I had high expectations for Victorious Eschatology, so I was surprised to find that this is one of the most insulting books I have ever read. It is dishonoring to any opposing views, the Catholic Church, and, in particular, to our Jewish brothers and sisters.

While I agree that there are Futurists who have some bizarre and out there theories on explaining the End Times, it did not merit the critical spirit that comes against them in this book. We are called everything short of fear mongers. Any new believer reading the book would assume that Futurists are nothing, but a bunch of Christians that give ultimate power to the devil on the earth. This is not the case.

One instance where the authors of Victorious Eschatology totally mischaracterize Futurists is when they are discussing the seven letters at the beginning of the book of Revelations. They claim that “most” Futurists believe this is a representation of the periods of history in the church. This is not true. While this is a popular belief, it is most accepted in the non-Charismatic/Pentecostal groups. Many Spirit-filled Christians do not believe this, and see it as simply an introduction to the Book of Revelations, like the authors do.

The authors also contradict themselves. For instance, they claim that Futurists over-spiritualize the Book of Revelations, and then do so themselves. For instance, they claim Futurists use fear when discussing the Four Horsemen and the destruction they bring.
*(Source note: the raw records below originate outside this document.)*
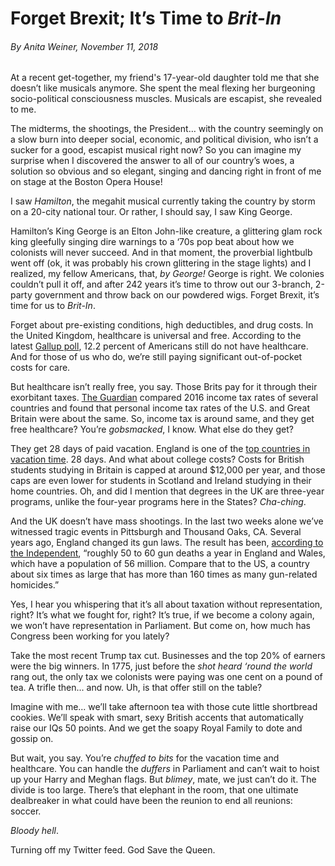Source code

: # Forget Brexit; It’s Time to *Brit-In*
###### *By Anita Weiner, November 11, 2018*

At a recent get-together, my friend's 17-year-old daughter told me that she doesn’t like musicals anymore. She spent the meal flexing her burgeoning socio-political consciousness muscles. Musicals are escapist, she revealed to me.

The midterms, the shootings, the President… with the country seemingly on a slow burn into deeper social, economic, and political division, who isn’t a sucker for a good, escapist musical right now? So you can imagine my surprise when I discovered the answer to all of our country’s woes, a solution so obvious and so elegant, singing and dancing right in front of me on stage at the Boston Opera House!

I saw *Hamilton*, the megahit musical currently taking the country by storm on a 20-city national tour. Or rather, I should say, I saw King George.

Hamilton’s King George is an Elton John-like creature, a glittering glam rock king gleefully singing dire warnings to a ‘70s pop beat about how we colonists will never succeed. And in that moment, the proverbial lightbulb went off (ok, it was probably his crown glittering in the stage lights) and I realized, my fellow Americans, that, *by George!* George is right. We colonies couldn’t pull it off, and after 242 years it’s time to throw out our 3-branch, 2-party government and throw back on our powdered wigs. Forget Brexit, it’s time for us to *Brit-In*.  

Forget about pre-existing conditions, high deductibles, and drug costs. In the United Kingdom, healthcare is universal and free. According to the latest [Gallup poll](https://news.gallup.com/poll/225383/uninsured-rate-steady-fourth-quarter-2017.aspx), 12.2 percent of Americans still do not have healthcare. And for those of us who do, we’re still paying significant out-of-pocket costs for care.  

But healthcare isn’t really free, you say. Those Brits pay for it through their exorbitant taxes. [The Guardian](https://www.theguardian.com/money/2017/may/27/tax-britons-pay-europe-australia-us) compared 2016 income tax rates of several countries and found that personal income tax rates of the U.S. and Great Britain were about the same. So, income tax is around same, and they get free healthcare? You’re *gobsmacked*, I know. What else do they get?

They get 28 days of paid vacation. England is one of the [top countries in vacation time](https://www.weforum.org/agenda/2018/08/people-in-these-countries-get-the-most-paid-vacation-days/). 28 days. And what about college costs? Costs for British students studying in Britain is capped at around $12,000 per year, and those caps are even lower for students in Scotland and Ireland studying in their home countries. Oh, and did I mention that degrees in the UK are three-year programs, unlike the four-year programs here in the States? *Cha-ching*.

And the UK doesn’t have mass shootings. In the last two weeks alone we’ve witnessed tragic events in Pittsburgh and Thousand Oaks, CA. Several years ago, England changed its gun laws. The result has been, [according to the Independent](https://www.independent.co.uk/news/world/americas/gun-deaths-eliminated-america-learn-japan-australia-uk-norway-florida-shooting-latest-news-a8216301.html), “roughly 50 to 60 gun deaths a year in England and Wales, which have a population of 56 million. Compare that to the US, a country about six times as large that has more than 160 times as many gun-related homicides.”

Yes, I hear you whispering that it’s all about taxation without representation, right? It’s what we fought for, right? It’s true, if we become a colony again, we won’t have representation in Parliament. But come on, how much has Congress been working for you lately?

Take the most recent Trump tax cut. Businesses and the top 20% of earners were the big winners. In 1775, just before the *shot heard ‘round the world* rang out, the only tax we colonists were paying was one cent on a pound of tea. A trifle then... and now. Uh, is that offer still on the table?

Imagine with me... we’ll take afternoon tea with those cute little shortbread cookies. We’ll speak with smart, sexy British accents that automatically raise our IQs 50 points. And we get the soapy Royal Family to dote and gossip on.

But wait, you say. You’re *chuffed to bits* for the vacation time and healthcare. You can handle the *duffers* in Parliament and can’t wait to hoist up your Harry and Meghan flags. But *blimey*, mate, we just can’t do it. The divide is too large. There’s that elephant in the room, that one ultimate dealbreaker in what could have been the reunion to end all reunions: soccer.

*Bloody hell*.

Turning off my Twitter feed. God Save the Queen.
According to the partial preterists, these are merely principalities. However, in just a few pages over, they begin discussing the Mother and the Child in Revelations 12. They proceed to say it is not simply the Virgin Mary or the Church (as the Futurists claim), but in fact, and I quote: the Virgin Mary, Eve, Abraham, David, the Jewish People, God’s heart, God’s promises received by His people, and finally, the Holy Spirit. Wow! So, they do the very thing they accuse us fear mongering Futurists of doing. Incredible.

I am also confused at how they attack the Jewish people in the book. They claim that Christ did not ascend to the throne until the temple at Jerusalem was destroyed. So, let me get this straight, Christ ascended to Heaven around 33 AD conservatively, (if he ministered for three years) and the temple was destroyed in 70 AD. It took Christ around 37 years to get on His throne after His ascension? Seriously? The Jewish faith had to be eradicated for that to happen? I thought the veil was torn, so God’s presence was released onto the earth. I also recall Jesus saying, “I have come not to destroy the law, but to fulfill it.” Very interesting. They also claim that the persecution of the Jews by the Romans was God’s judgment on them. I thought Jesus took punishment for their sins, same as everyone.

One final note, they claim that the world is not getting worse, but getting better, however, they only quote statistics from the United States of America. Let us examine this. First of all, in the USA alone, abortion use to be illegal, and now it is legal. Prostitution is legal in Nevada. Chicago and New York have incredibly high murder rates. Someone can cut life support from a human even if someone else wants to take care of them. Now, on to some international bullet points. In England, Muslims can try civil cases according to Sharia Law. England also has one of the highest murder rates in the world. Japan has an amazing suicide rate. There were genocides in several countries in Africa. Christians are being burned and crucified all over the Middle East. In Sudan, Christians are literally being eaten alive. In Communist countries, they rape, murder, and maim Christians for following their faith. In Burma, Christians are fed to wild boars. Need I go on? I challenge any partial preterist who believes the earth is slowly getting better to look a survivor of the Rwanda genocide, the persecuted Christians in the Middle East, and the surviving Christians under Communism to look them in the eye and say, “No Christ is not coming back for you, but don’t worry, the world will get better and then the Kingdom will come.”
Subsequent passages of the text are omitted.